TASK DIRECTIONS: When copying the entries below, leave out every picture and keep the rest exact.

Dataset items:
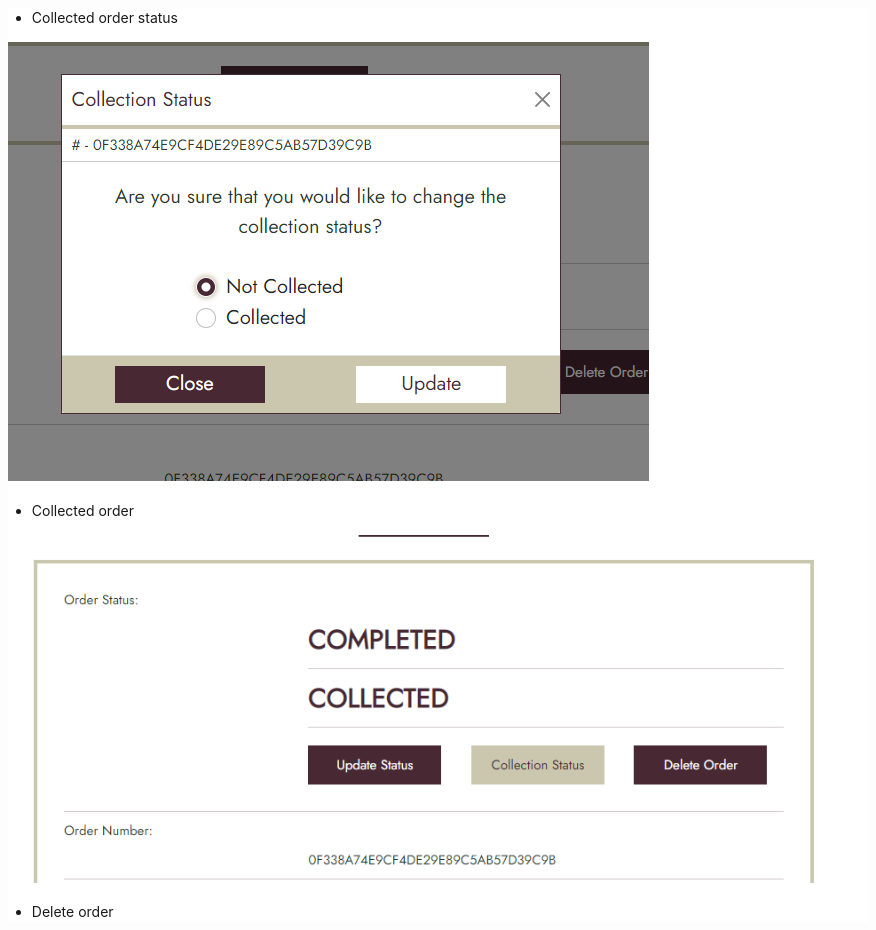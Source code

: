 * Collected order status

![Collected](readme/docs/features/admin/collected-modal.png "Collected")

* Collected order

![Collected](readme/docs/features/admin/collected.png "Collected")


* Delete order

ANSWER TO THIS EXERCISE:
Source code

: * Collected order status

![Collected](readme/docs/features/admin/collected-modal.png "Collected")

* Collected order

![Collected](readme/docs/features/admin/collected.png "Collected")


* Delete order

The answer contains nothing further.